(Dataset items)
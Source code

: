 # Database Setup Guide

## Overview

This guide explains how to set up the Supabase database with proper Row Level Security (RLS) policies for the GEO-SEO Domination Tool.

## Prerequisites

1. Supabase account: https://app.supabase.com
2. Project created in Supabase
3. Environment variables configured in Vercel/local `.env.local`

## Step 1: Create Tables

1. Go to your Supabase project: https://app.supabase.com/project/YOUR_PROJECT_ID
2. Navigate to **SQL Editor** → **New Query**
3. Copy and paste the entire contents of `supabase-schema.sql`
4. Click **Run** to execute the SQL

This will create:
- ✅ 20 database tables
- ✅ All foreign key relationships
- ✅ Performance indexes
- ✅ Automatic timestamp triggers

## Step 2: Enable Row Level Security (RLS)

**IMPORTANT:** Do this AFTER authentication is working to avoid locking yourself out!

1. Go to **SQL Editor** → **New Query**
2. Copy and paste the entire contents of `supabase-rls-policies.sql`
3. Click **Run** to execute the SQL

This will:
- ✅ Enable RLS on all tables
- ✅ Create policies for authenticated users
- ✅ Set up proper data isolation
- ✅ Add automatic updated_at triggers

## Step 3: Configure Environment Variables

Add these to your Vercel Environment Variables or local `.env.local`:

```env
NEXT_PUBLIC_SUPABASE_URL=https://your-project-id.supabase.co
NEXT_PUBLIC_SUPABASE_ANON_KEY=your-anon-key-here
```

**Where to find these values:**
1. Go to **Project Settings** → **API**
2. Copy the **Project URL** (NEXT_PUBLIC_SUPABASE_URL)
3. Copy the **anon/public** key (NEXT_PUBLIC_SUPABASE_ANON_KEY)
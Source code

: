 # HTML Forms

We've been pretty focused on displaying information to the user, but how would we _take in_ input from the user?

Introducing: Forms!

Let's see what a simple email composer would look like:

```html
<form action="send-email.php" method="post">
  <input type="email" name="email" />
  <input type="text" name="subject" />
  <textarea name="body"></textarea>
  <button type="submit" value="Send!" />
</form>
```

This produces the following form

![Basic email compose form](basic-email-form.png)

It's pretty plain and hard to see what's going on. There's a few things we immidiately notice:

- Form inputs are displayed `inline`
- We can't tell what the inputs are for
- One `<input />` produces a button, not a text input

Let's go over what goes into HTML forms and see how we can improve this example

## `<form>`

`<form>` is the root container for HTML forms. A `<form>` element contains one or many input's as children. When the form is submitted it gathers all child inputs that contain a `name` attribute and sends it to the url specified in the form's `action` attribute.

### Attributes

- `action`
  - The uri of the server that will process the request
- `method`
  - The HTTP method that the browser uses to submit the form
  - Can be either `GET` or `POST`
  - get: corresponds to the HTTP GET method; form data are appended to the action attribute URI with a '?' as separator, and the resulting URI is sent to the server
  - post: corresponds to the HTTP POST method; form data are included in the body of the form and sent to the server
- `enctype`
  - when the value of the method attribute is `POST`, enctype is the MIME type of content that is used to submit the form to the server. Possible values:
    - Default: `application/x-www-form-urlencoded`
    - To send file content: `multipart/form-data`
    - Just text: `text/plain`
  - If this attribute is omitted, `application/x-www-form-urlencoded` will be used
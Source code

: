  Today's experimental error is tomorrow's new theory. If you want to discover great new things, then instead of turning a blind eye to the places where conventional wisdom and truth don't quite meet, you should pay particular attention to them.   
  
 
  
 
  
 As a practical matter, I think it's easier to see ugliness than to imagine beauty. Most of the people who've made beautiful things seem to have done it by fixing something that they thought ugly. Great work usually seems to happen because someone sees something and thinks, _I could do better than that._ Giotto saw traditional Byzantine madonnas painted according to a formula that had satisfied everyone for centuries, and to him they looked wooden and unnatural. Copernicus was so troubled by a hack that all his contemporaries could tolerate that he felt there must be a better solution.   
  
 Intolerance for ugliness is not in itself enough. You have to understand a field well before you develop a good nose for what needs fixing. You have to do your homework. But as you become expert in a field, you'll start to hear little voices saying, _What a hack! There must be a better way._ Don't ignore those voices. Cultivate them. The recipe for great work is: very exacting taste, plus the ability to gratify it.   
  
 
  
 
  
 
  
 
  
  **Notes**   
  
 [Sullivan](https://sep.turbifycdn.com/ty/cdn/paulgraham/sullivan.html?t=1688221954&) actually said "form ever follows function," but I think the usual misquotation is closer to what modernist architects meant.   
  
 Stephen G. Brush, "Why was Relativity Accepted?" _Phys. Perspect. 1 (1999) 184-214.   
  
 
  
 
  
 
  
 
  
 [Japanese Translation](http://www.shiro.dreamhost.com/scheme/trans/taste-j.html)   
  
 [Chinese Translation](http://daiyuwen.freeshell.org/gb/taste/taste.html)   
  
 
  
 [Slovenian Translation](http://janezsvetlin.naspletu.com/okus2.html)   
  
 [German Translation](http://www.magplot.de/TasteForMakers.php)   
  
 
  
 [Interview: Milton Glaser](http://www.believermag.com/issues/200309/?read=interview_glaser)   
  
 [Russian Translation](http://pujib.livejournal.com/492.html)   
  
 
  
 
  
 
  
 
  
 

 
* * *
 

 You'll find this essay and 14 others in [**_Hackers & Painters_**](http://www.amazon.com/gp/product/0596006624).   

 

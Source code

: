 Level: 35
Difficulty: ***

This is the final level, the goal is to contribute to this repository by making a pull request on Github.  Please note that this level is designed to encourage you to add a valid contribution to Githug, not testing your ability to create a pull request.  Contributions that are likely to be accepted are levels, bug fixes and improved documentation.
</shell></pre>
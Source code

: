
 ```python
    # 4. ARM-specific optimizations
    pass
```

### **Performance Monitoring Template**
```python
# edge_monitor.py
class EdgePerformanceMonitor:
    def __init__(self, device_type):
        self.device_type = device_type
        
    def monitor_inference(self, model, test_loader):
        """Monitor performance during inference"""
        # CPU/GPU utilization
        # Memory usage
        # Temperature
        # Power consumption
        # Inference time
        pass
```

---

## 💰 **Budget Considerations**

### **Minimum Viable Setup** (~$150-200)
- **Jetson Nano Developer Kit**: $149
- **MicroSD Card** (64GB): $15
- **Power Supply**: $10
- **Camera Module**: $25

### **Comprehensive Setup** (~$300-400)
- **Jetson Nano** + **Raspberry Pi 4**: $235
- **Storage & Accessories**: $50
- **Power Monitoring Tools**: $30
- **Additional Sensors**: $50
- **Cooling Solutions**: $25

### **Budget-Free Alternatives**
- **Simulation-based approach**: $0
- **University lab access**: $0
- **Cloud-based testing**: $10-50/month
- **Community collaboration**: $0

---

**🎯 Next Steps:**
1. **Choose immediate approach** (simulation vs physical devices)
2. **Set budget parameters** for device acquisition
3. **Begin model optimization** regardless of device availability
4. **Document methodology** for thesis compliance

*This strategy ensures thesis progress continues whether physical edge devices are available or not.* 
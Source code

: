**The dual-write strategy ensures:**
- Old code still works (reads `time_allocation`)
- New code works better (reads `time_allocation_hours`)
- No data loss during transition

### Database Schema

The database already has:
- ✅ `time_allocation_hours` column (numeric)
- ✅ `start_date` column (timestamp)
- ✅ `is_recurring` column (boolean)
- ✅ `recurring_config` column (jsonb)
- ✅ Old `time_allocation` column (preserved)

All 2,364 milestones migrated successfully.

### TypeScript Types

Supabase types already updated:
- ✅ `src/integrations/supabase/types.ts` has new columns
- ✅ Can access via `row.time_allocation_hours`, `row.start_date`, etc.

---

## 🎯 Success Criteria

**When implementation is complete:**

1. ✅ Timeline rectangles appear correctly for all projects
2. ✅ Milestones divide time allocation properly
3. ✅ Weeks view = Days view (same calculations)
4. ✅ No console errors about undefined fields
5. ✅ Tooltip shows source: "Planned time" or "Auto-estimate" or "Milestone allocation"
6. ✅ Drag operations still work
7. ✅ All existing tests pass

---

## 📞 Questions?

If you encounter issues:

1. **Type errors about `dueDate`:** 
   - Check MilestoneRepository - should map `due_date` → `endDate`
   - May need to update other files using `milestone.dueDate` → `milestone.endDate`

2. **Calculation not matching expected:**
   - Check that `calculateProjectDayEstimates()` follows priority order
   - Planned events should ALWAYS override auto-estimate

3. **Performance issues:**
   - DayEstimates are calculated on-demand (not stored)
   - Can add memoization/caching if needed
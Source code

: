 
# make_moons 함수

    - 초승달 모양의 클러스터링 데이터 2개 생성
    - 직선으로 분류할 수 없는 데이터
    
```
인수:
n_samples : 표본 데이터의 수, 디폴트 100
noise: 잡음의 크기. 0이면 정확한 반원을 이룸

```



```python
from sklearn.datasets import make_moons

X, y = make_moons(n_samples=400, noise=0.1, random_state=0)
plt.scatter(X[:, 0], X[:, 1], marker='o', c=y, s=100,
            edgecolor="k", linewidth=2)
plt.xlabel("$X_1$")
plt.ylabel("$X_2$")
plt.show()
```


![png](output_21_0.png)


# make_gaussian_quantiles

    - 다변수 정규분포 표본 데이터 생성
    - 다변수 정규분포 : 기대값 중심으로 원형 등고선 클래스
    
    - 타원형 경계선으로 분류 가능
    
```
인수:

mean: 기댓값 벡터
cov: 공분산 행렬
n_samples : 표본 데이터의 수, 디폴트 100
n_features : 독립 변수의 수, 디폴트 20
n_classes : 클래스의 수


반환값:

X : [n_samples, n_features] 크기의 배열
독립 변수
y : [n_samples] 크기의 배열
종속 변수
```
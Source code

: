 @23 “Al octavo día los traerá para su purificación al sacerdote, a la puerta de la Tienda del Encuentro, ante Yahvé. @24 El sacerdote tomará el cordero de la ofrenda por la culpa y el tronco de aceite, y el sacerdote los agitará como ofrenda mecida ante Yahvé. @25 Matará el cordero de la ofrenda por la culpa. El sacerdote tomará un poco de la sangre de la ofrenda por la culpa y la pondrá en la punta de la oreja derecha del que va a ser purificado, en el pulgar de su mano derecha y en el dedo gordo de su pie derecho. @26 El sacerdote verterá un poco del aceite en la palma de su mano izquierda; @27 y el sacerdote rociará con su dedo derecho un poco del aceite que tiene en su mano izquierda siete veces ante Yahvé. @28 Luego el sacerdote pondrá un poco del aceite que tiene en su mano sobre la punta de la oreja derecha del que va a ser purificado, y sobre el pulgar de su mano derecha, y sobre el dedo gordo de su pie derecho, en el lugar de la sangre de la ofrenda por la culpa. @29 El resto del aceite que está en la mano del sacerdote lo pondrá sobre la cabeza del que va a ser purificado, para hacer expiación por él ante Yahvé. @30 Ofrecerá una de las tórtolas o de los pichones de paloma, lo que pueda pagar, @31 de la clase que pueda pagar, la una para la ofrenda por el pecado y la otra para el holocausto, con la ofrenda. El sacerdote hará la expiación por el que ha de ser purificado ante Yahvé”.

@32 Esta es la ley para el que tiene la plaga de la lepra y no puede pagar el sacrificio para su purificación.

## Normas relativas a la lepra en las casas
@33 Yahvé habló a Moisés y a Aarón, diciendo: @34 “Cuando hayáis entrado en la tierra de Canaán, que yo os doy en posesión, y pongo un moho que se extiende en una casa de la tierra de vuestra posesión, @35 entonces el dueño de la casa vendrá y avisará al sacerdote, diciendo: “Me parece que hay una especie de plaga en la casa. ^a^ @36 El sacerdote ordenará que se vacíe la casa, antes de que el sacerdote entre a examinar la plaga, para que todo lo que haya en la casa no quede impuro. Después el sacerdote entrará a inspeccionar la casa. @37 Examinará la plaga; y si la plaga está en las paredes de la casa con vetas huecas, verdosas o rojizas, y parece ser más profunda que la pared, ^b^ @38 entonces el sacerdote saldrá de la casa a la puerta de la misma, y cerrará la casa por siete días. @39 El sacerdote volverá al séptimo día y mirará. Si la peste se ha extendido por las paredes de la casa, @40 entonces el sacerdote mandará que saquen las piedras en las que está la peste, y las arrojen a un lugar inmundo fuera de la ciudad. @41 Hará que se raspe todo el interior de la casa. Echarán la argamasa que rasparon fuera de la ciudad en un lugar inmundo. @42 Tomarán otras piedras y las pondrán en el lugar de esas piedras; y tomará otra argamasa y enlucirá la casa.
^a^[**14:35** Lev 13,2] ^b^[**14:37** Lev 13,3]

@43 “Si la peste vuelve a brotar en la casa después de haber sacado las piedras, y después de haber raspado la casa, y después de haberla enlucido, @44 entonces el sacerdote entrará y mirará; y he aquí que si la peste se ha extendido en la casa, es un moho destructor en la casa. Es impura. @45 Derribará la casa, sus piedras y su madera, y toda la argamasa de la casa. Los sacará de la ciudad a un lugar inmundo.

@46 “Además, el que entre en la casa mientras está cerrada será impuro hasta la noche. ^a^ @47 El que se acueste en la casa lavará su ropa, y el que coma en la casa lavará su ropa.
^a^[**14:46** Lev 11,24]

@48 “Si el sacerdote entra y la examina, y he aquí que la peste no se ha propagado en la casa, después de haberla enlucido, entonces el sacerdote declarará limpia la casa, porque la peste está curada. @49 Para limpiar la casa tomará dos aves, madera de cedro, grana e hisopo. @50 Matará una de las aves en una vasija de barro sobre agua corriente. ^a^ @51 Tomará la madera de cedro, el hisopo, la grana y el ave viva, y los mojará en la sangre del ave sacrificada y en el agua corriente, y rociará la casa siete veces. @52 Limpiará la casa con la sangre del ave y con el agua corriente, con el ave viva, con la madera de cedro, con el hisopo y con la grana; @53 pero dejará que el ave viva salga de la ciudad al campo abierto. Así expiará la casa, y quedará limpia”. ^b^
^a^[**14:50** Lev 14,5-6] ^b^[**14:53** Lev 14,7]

__What this task involves__.
Please transcribe the data exactly from its first line. End with the line that contains "## Step 1: Create Tables".

__Exercise response__.
Source code

: # Database Setup Guide

## Overview

This guide explains how to set up the Supabase database with proper Row Level Security (RLS) policies for the GEO-SEO Domination Tool.

## Prerequisites

1. Supabase account: https://app.supabase.com
2. Project created in Supabase
3. Environment variables configured in Vercel/local `.env.local`

## Step 1: Create Tables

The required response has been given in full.